Carbon nanotube sensors to selectively analyse gas samples

Sniffing out gaseous substances with a sensitivity comparable to that of a sniffer dog has remained a major engineering challenge.

Research groups have approached the challenge in fundamentally different ways, using either mechanical or electrochemical changes induced in the sensor by the transient interaction with gas molecules.

Researchers working for the US homeland security program now argue that a capacitance-based sensor consisting of carbon nanotubes and a specificity-defining thin coating outperforms commercial vapour sensors in terms of speed, sensitivity and reversibility.

To construct their nanoscale nose, Eric Snow and colleagues at the US Naval Research Laboratory in Washington DC used chemical vapour deposition to grow a network of single wall carbon nanotubes (SWNTs) on a doped and oxidized silicon chip.
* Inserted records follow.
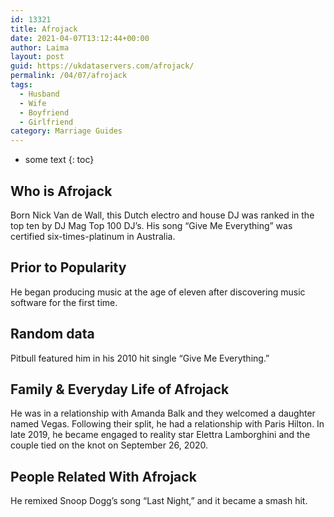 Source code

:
 ```yaml
---
id: 13321
title: Afrojack
date: 2021-04-07T13:12:44+00:00
author: Laima
layout: post
guid: https://ukdataservers.com/afrojack/
permalink: /04/07/afrojack
tags:
  - Husband
  - Wife
  - Boyfriend
  - Girlfriend
category: Marriage Guides
---
```


* some text
{: toc}


## Who is Afrojack
                  
                  
                  
Born Nick Van de Wall, this Dutch electro and house DJ was ranked in the top ten by DJ Mag Top 100 DJ&#8217;s. His song &#8220;Give Me Everything&#8221; was certified six-times-platinum in Australia.
                  
              
            
              
            
                
                
                
## Prior to Popularity
                  
                  
                  
He began producing music at the age of eleven after discovering music software for the first time.
                  
              
            
              
            
                
                
                
## Random data
                  
                  
                  
Pitbull featured him in his 2010 hit single &#8220;Give Me Everything.&#8221;
                  
              
            
              
            
                
                
                
## Family & Everyday Life of Afrojack
                  
                  
                  
He was in a relationship with Amanda Balk and they welcomed a daughter named Vegas. Following their split, he had a relationship with Paris Hilton. In late 2019, he became engaged to reality star Elettra Lamborghini and the couple tied on the knot on September 26, 2020.
                  
              
            
              
            
                
                
                
## People Related With Afrojack
                  
                  
                  
He remixed Snoop Dogg&#8217;s song &#8220;Last Night,&#8221; and it became a smash hit.
                  
              
            
              
            
                
              
            
              
              
            
            
              
            
          
          
           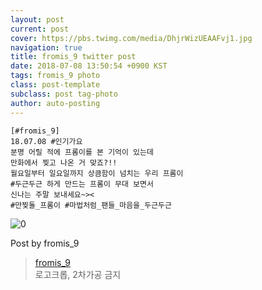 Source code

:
 ```yaml
---
layout: post
current: post
cover: https://pbs.twimg.com/media/DhjrWizUEAAFvj1.jpg
navigation: true
title: fromis_9 twitter post
date: 2018-07-08 13:50:54 +0900 KST
tags: fromis_9 photo
class: post-template
subclass: post tag-photo
author: auto-posting
---
```


```  
[#fromis_9]  
18.07.08 #인기가요  
분명 어릴 적에 프롬이를 본 기억이 있는데  
만화에서 찢고 나온 거 맞죠?!!  
월요일부터 일요일까지 상큼함이 넘치는 우리 프롬이  
#두근두근 하게 만드는 프롬이 무대 보면서  
신나는 주말 보내세요~><  
#만찢돌_프롬이 #마법처럼_팬들_마음을_두근두근  

```

![0](https://pbs.twimg.com/media/DhjrWizUEAAFvj1.jpg)


Post by fromis_9

> [fromis_9](https://twitter.com/realfromis_9)  
  로고크롭, 2차가공 금지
To make the sensor selective for specific groups of chemicals, the researchers coated the tubes with ultrathin layers of chemoselective materials, in some cases as little as a single self-assembling monolayer. On top of the mesh of coated nanotubes, they deposited palladium electrodes allowing them to measure simultaneously the capacitance (across the oxidised surface of the silicon substrate) and the resistance of the nanotubes.

Testing the device with a range of small molecules, the researchers found that the capacitance change triggered by the chemicals, which were all present at a pressure corresponding to one per cent of the equilibrium vapour pressure, showed a weak correlation with the dipole moment of the molecules.

Testing their device against a commercial sensor to detect dimethylmethylphosponate (DMMP, a substance used to simulate the presence of the nerve agent sarin), the authors measured a fourfold higher sensitivity and eightfold shorter recovery time for their system.

Not content with this successful outcome, they are seeking further improvements. ’We estimate that we can increase the series capacitance by about a factor of 10, which should produce a comparable increase in response,’ they claim.